|
|
Version | Unicode 3.1.0 |
Authors | Asmus Freytag (asmus@unicode.org) |
Date | 2001-03-23 |
This Version | http://www.unicode.org/unicode/reports/tr11/tr11-8 |
Previous Version | http://www.unicode.org/unicode/reports/tr11/tr11-7 |
Latest Version | http://www.unicode.org/unicode/reports/tr11 |
Tracking Number | 8 |
This report presents the specifications of a informative property for Unicode characters that is useful when interoperating with East Asian Legacy character sets.
This document has been reviewed by Unicode members and other interested parties, and has been approved by the Unicode Technical Committee as a Unicode Standard Annex. It is a stable document and may be used as reference material or cited as a normative reference from another document.
A Unicode Standard Annex (UAX) forms an integral part of the Unicode Standard, carrying the same version number, but is published as a separate document. Note that conformance to a version of the Unicode Standard includes conformance to its Unicode Standard Annexes.
A list of current Unicode Technical Reports is found on http://www.unicode.org/unicode/reports/. For more information about versions of the Unicode Standard, see http://www.unicode.org/unicode/standard/versions/.
The References provide related information that is useful in understanding this document. Please mail corrigenda and other comments to the author(s).
In mixed-width, East Asian, legacy encodings there is a concept of an inherent width of a character. For a fixed pitch font, this width translates to a display width of either one half or a whole unit width. A common name for this unit width is "Em". It is customarily the height of the letter 'M', but since in East Asian fonts the standard character cell is square, it is the same as the unit width.
Note: the character width for a fixed pitch Latin font like Courier is generally 3/5 of an em.

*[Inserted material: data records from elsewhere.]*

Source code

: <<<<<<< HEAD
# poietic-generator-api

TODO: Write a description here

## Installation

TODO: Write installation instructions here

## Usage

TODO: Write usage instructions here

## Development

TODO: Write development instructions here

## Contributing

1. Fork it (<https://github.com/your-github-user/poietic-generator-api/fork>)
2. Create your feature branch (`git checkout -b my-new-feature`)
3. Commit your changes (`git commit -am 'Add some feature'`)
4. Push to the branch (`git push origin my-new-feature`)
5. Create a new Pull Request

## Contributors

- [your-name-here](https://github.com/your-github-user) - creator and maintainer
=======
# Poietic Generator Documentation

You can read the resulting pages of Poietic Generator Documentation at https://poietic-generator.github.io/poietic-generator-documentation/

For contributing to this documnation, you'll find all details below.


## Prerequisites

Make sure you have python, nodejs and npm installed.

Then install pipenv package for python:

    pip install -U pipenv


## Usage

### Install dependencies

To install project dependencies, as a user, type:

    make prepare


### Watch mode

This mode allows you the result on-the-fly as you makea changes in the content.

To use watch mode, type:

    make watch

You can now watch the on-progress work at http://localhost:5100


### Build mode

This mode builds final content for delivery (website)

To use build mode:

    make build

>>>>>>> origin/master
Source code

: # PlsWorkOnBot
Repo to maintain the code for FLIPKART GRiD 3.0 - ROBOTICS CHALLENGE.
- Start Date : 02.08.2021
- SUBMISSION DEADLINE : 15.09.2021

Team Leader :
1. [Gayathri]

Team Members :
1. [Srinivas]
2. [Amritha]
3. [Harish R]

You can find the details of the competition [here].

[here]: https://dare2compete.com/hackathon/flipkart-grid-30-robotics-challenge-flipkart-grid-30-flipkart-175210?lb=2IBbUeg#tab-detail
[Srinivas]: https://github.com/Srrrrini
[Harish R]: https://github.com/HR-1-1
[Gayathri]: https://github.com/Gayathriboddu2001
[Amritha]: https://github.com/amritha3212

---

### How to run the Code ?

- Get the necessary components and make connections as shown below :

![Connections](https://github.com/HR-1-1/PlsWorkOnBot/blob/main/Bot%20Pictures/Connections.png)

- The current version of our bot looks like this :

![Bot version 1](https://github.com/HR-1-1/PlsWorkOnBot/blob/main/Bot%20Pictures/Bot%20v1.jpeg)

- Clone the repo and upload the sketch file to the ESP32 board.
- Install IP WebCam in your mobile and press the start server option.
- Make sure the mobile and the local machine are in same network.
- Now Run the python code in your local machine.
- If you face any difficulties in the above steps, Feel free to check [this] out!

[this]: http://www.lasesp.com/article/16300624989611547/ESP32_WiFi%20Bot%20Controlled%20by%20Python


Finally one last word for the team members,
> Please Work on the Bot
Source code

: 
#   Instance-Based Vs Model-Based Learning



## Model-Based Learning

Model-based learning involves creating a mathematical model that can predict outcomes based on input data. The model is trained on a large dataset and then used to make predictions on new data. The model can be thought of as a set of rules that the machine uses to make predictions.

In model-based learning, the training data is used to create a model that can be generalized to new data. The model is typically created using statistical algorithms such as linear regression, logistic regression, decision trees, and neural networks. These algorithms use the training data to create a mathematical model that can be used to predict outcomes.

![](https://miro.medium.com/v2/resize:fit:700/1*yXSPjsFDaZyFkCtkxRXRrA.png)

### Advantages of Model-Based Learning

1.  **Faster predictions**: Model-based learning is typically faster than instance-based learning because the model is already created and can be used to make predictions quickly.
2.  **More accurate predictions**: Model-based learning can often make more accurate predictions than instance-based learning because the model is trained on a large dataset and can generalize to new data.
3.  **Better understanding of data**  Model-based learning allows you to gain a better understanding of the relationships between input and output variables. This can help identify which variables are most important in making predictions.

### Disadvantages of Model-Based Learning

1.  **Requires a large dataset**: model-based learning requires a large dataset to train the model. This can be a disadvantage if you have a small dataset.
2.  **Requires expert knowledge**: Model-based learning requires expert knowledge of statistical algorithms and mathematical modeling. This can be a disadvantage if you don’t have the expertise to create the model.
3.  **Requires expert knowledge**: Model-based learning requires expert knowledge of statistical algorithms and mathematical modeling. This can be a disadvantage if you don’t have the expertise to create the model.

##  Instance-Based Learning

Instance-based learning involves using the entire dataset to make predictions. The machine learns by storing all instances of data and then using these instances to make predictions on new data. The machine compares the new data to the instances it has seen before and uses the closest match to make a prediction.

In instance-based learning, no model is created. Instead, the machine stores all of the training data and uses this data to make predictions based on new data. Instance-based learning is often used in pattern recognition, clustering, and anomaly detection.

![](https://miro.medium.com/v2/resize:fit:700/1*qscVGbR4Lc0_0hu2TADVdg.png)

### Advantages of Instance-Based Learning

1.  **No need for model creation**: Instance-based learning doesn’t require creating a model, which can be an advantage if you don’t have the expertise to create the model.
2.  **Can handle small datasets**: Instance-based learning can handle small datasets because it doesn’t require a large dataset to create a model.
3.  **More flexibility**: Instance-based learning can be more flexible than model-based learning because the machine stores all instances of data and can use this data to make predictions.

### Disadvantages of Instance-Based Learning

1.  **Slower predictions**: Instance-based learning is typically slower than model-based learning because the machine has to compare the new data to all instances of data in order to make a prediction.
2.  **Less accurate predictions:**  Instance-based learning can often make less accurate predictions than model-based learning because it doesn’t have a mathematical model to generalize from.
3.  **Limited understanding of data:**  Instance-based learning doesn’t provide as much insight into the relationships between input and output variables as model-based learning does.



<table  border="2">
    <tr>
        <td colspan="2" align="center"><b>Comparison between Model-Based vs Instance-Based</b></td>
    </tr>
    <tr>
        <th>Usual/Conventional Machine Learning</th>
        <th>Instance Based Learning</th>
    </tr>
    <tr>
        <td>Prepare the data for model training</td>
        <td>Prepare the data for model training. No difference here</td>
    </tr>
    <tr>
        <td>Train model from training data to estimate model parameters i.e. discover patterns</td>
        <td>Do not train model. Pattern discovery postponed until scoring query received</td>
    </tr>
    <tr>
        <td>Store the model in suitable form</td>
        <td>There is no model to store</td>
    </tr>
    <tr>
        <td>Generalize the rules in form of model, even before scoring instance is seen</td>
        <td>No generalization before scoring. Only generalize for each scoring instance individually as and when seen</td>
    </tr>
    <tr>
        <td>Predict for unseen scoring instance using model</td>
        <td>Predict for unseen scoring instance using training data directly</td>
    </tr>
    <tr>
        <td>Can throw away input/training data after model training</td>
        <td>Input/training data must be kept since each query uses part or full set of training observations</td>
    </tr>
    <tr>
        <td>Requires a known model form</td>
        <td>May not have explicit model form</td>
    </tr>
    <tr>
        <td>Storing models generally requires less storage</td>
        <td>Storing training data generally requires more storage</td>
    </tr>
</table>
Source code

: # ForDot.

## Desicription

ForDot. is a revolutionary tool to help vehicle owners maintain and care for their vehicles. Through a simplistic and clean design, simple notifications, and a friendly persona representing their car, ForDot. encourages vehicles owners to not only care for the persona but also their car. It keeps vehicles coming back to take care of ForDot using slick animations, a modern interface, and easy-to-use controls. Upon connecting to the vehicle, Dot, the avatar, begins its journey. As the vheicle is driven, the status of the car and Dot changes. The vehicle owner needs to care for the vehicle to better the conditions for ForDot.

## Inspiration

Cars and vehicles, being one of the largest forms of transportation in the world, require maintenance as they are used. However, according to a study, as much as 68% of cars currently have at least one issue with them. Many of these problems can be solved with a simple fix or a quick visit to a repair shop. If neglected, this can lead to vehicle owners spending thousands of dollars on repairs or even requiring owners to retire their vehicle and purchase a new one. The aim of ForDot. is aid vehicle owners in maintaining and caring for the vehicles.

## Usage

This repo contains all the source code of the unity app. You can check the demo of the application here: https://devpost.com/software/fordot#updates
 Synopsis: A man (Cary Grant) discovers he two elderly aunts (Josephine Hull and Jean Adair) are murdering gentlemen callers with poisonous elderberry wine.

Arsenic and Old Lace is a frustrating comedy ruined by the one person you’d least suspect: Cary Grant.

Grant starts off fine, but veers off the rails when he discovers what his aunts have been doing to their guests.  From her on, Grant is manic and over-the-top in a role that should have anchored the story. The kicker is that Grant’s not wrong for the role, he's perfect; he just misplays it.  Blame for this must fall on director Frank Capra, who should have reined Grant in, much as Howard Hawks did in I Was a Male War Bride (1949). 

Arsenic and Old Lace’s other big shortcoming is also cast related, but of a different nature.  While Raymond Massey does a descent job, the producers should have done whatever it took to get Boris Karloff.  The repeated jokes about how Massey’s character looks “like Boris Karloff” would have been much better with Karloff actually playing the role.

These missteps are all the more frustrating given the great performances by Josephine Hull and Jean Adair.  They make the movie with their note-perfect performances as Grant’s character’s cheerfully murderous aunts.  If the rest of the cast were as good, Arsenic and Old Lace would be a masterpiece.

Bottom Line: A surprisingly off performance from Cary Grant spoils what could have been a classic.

Layout and line breaking (to cite only two examples) in an East Asian context show systematic variations depending on the value of the East-Asian Width property (even for non-fixed pitch fonts). Further, the same information is useful in creating correct transcoding tables for East Asian character sets.
The East Asian Width property provides a useful concept for implementations that
This Unicode Technical Report does not provide rules or specifications of how this property might be used in font design or line layout, since, while a useful property for this purpose, it is only one of several character properties that would need to be considered.
By convention, 1/2 Em wide characters of East Asian legacy encodings are called "half-width" (or hankaku characters in Japanese), the others are called correspondingly "full-width" (or zenkaku) characters. Legacy encodings often use a single byte for the half-width characters and two bytes for the full-width characters. In the Unicode Standard, no such distinction is made, but understanding the distinction is often necessary when interchanging data with legacy systems, especially when fixed size buffers are involved.
Some character blocks in the compatibility zone contain characters that are explicitly marked "half-width" and "full-width" in their character name but for all other characters the width property must be implicitly derived. Some characters behave differently in East Asian context than in non-East Asian content. Their default width property is considered ambiguous and needs to be resolved into an actual width property based on context.
This technical report assigns to each Unicode character one of the six values Ambiguous, Full Width, Half Width, Narrow, Wide, or Not East Asian Neutral (defined below) as its default width property. For any given operation, these six default property values resolve into only two property values narrow and wide, depending on context.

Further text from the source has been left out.